Student-Athletes
Dear President Emmert and President Hatch:
As student-athletes, we support the collegiate amateur model and the efforts that the NCAA and membership institutions/conferences are taking to protect the welfare and college experience of student-athletes. The current model for collegiate athletics brings together the collective interests of the NCAA membership institutions and conferences as well as the student-athletes that represent them. This model extends to men and women that come from diverse backgrounds and represent various areas of academic pursuit. From pre-med to journalism, football to tennis, this model provides a foundation for the realization of the holistic student-athlete experience.
Currently, this collegiate amateur model includes a structure of governance and procedures that serves as the backbone of college athletics. These procedures help to guide the decisions made by coaches, college administrators, and student-athletes, to ensure that we get the most out of our college experience. Our experiences as student-athletes allow us to work collaboratively with the NCAA and its membership to strive to create the best environment for collegiate athletics. Student-athletes have always had and will always have a voice in the collegiate model. Over the past 25 years, this voice has grown in leaps and bounds as student-athletes will have representation at every possible level of the new governance structure.

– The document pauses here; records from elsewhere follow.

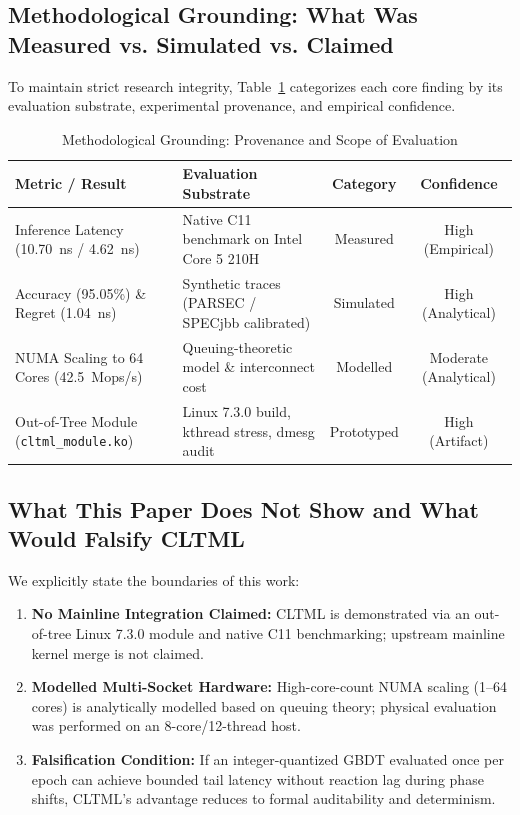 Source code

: \documentclass[conference]{IEEEtran}
\begin{document}
\subsection{Methodological Grounding: What Was Measured vs. Simulated vs. Claimed}
To maintain strict research integrity, Table~\ref{tab:grounding} categorizes each core finding by its evaluation substrate, experimental provenance, and empirical confidence.

\begin{table}[t]
\centering
\caption{Methodological Grounding: Provenance and Scope of Evaluation}
\label{tab:grounding}
\begin{tabular}{p{2.3cm}p{2.2cm}cc}
\toprule
\textbf{Metric / Result} & \textbf{Evaluation Substrate} & \textbf{Category} & \textbf{Confidence} \\
\midrule
Inference Latency (10.70~ns / 4.62~ns) & Native C11 benchmark on Intel Core 5 210H & Measured & High (Empirical) \\
Accuracy (95.05\%) \& Regret (1.04~ns) & Synthetic traces (PARSEC / SPECjbb calibrated) & Simulated & High (Analytical) \\
NUMA Scaling to 64 Cores (42.5~Mops/s) & Queuing-theoretic model \& interconnect cost & Modelled & Moderate (Analytical) \\
Out-of-Tree Module (\texttt{cltml\_module.ko}) & Linux 7.3.0 build, kthread stress, dmesg audit & Prototyped & High (Artifact) \\
\bottomrule
\end{tabular}
\end{table}

\subsection{What This Paper Does Not Show and What Would Falsify CLTML}
We explicitly state the boundaries of this work:
\begin{enumerate}
    \item \textbf{No Mainline Integration Claimed:} CLTML is demonstrated via an out-of-tree Linux 7.3.0 module and native C11 benchmarking; upstream mainline kernel merge is not claimed.
    \item \textbf{Modelled Multi-Socket Hardware:} High-core-count NUMA scaling (1--64 cores) is analytically modelled based on queuing theory; physical evaluation was performed on an 8-core/12-thread host.
    \item \textbf{Falsification Condition:} If an integer-quantized GBDT evaluated once per epoch can achieve bounded tail latency without reaction lag during phase shifts, CLTML's advantage reduces to formal auditability and determinism.
\end{enumerate}
\end{document}
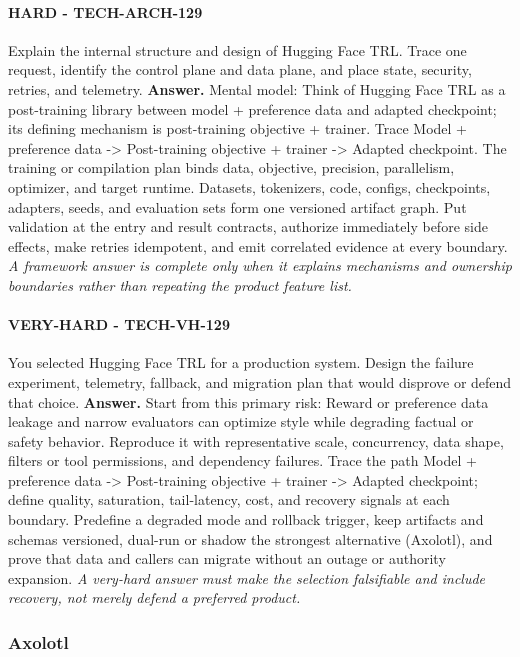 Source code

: \paragraph{HARD - TECH-ARCH-129} Explain the internal structure and design of Hugging Face TRL. Trace one request, identify the control plane and data plane, and place state, security, retries, and telemetry.
\textbf{Answer.} Mental model: Think of Hugging Face TRL as a post-training library between model + preference data and adapted checkpoint; its defining mechanism is post-training objective + trainer. Trace Model + preference data -> Post-training objective + trainer -> Adapted checkpoint. The training or compilation plan binds data, objective, precision, parallelism, optimizer, and target runtime. Datasets, tokenizers, code, configs, checkpoints, adapters, seeds, and evaluation sets form one versioned artifact graph. Put validation at the entry and result contracts, authorize immediately before side effects, make retries idempotent, and emit correlated evidence at every boundary.
\textit{A framework answer is complete only when it explains mechanisms and ownership boundaries rather than repeating the product feature list.}
\paragraph{VERY-HARD - TECH-VH-129} You selected Hugging Face TRL for a production system. Design the failure experiment, telemetry, fallback, and migration plan that would disprove or defend that choice.
\textbf{Answer.} Start from this primary risk: Reward or preference data leakage and narrow evaluators can optimize style while degrading factual or safety behavior. Reproduce it with representative scale, concurrency, data shape, filters or tool permissions, and dependency failures. Trace the path Model + preference data -> Post-training objective + trainer -> Adapted checkpoint; define quality, saturation, tail-latency, cost, and recovery signals at each boundary. Predefine a degraded mode and rollback trigger, keep artifacts and schemas versioned, dual-run or shadow the strongest alternative (Axolotl), and prove that data and callers can migrate without an outage or authority expansion.
\textit{A very-hard answer must make the selection falsifiable and include recovery, not merely defend a preferred product.}
\subsubsection*{Axolotl}

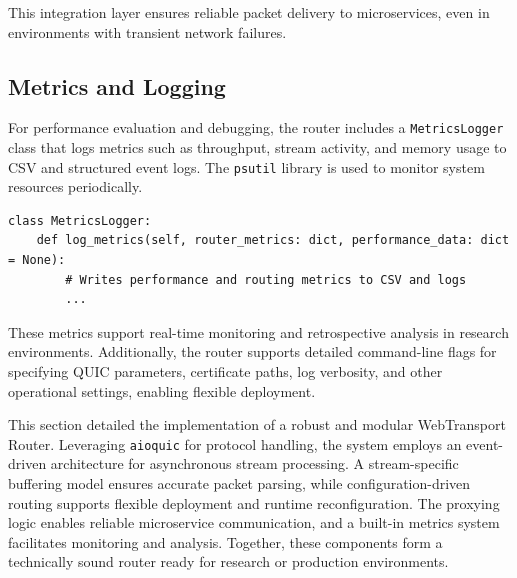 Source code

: This integration layer ensures reliable packet delivery to microservices, even in environments with transient network failures.

\subsection{Metrics and Logging}
For performance evaluation and debugging, the router includes a \texttt{MetricsLogger} class that logs metrics such as throughput, stream activity, and memory usage to CSV and structured event logs. The \texttt{psutil} library is used to monitor system resources periodically.

\begin{lstlisting}
class MetricsLogger:
    def log_metrics(self, router_metrics: dict, performance_data: dict = None):
        # Writes performance and routing metrics to CSV and logs
        ...
\end{lstlisting}

These metrics support real-time monitoring and retrospective analysis in research environments. Additionally, the router supports detailed command-line flags for specifying QUIC parameters, certificate paths, log verbosity, and other operational settings, enabling flexible deployment.

This section detailed the implementation of a robust and modular WebTransport Router. Leveraging \texttt{aioquic} for protocol handling, the system employs an event-driven architecture for asynchronous stream processing. A stream-specific buffering model ensures accurate packet parsing, while configuration-driven routing supports flexible deployment and runtime reconfiguration. The proxying logic enables reliable microservice communication, and a built-in metrics system facilitates monitoring and analysis. Together, these components form a technically sound router ready for research or production environments.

College provides student-athletes nationwide with the opportunity to lay the educational and personal foundation that will serve us for the rest of our lives. The value of an education can never be overstated. We are privileged that while attending these institutions, we have the opportunity to play sports that we love in one of the most unique arenas and settings in the world. What makes college athletics in America special has and always will be that the student-athletes that make up these teams are not at these institutions for solely athletic opportunities. They are there to earn a degree as much as they are to play in a packed stadium. It is a privilege to have a young boy or girl come and ask us for an autograph. It is a privilege to have our fellow students come up to us in-between classes and talk to us about our last game. Never has this privilege necessitated financial compensation, and never will it. Our amateur model is not perfect, but it’s not broken. Can we continue to do more to provide our student-athletes with better resources to succeed academically and athletically? Yes. Can we continue to improve the student-athlete experience for the men and women that wear our school colors? Yes. However, it is wrong to assert that student-athletes are owed anything for these privileged opportunities to learn, to grow, and to compete academically and athletically while people watch.

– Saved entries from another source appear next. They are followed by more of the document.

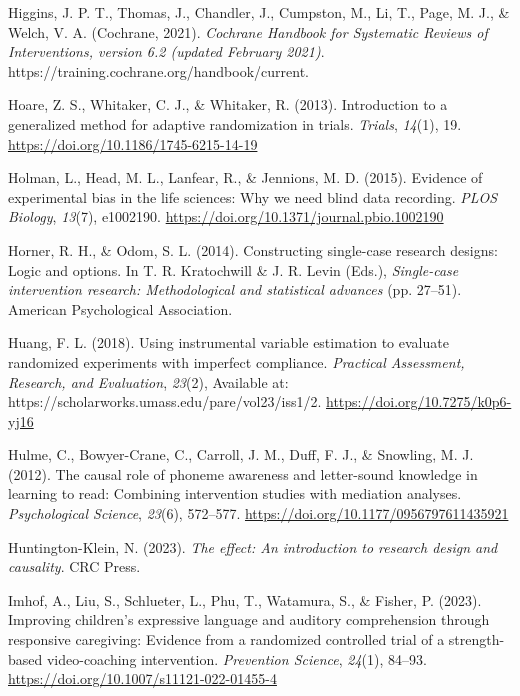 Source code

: \documentclass{krantz}
\newlength{\cslhangindent}
\newlength{\cslentryspacingunit} %
\newenvironment{CSLReferences}[2] %
{%
\setlength{\parindent}{0pt}
\ifodd #1
\let\oldpar\par
\def\par{\hangindent=\cslhangindent\oldpar}
\fi
\setlength{\parskip}{#2\cslentryspacingunit}
}%
{}
\begin{document}
\begin{CSLReferences}{1}{0}
\leavevmode{}%
Higgins, J. P. T., Thomas, J., Chandler, J., Cumpston, M., Li, T., Page, M. J., \& Welch, V. A. (Cochrane, 2021). \emph{Cochrane {Handbook} for {Systematic Reviews} of {Interventions}, version 6.2 (updated {February} 2021)}. https://training.cochrane.org/handbook/current.

\leavevmode{}%
Hoare, Z. S., Whitaker, C. J., \& Whitaker, R. (2013). Introduction to a generalized method for adaptive randomization in trials. \emph{Trials}, \emph{14}(1), 19. \url{https://doi.org/10.1186/1745-6215-14-19}

\leavevmode{}%
Holman, L., Head, M. L., Lanfear, R., \& Jennions, M. D. (2015). Evidence of experimental bias in the life sciences: {Why} we need blind data recording. \emph{PLOS Biology}, \emph{13}(7), e1002190. \url{https://doi.org/10.1371/journal.pbio.1002190}

\leavevmode{}%
Horner, R. H., \& Odom, S. L. (2014). Constructing single-case research designs: {Logic} and options. In T. R. Kratochwill \& J. R. Levin (Eds.), \emph{Single-case intervention research: {Methodological} and statistical advances} (pp. 27--51). {American Psychological Association}.

\leavevmode{}%
Huang, F. L. (2018). Using instrumental variable estimation to evaluate randomized experiments with imperfect compliance. \emph{Practical Assessment, Research, and Evaluation}, \emph{23}(2), Available at: https://scholarworks.umass.edu/pare/vol23/iss1/2. \url{https://doi.org/10.7275/k0p6-yj16}

\leavevmode{}%
Hulme, C., Bowyer-Crane, C., Carroll, J. M., Duff, F. J., \& Snowling, M. J. (2012). The causal role of phoneme awareness and letter-sound knowledge in learning to read: Combining intervention studies with mediation analyses. \emph{Psychological Science}, \emph{23}(6), 572--577. \url{https://doi.org/10.1177/0956797611435921}

\leavevmode{}%
Huntington-Klein, N. (2023). \emph{The effect: An introduction to research design and causality}. {CRC Press}.

\leavevmode{}%
Imhof, A., Liu, S., Schlueter, L., Phu, T., Watamura, S., \& Fisher, P. (2023). Improving children's expressive language and auditory comprehension through responsive caregiving: Evidence from a randomized controlled trial of a strength-based video-coaching intervention. \emph{Prevention Science}, \emph{24}(1), 84--93. \url{https://doi.org/10.1007/s11121-022-01455-4}


\end{CSLReferences}
\end{document}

As stated by Kirk Cousins, Michigan State University 2007-2011, at the Big Ten kickoff luncheon, “And it's here, in this place of privilege, where perhaps danger lies. I have been taught that human nature is such that the "place of privilege" most often and most naturally leads to "a sense of entitlement" . . . the notion that I deserve to be treated as special, because I am privileged. The truth is . . . privilege should never lead to entitlement. I've been raised and taught to believe that privilege should lead to responsibility; in fact, to greater responsibility.”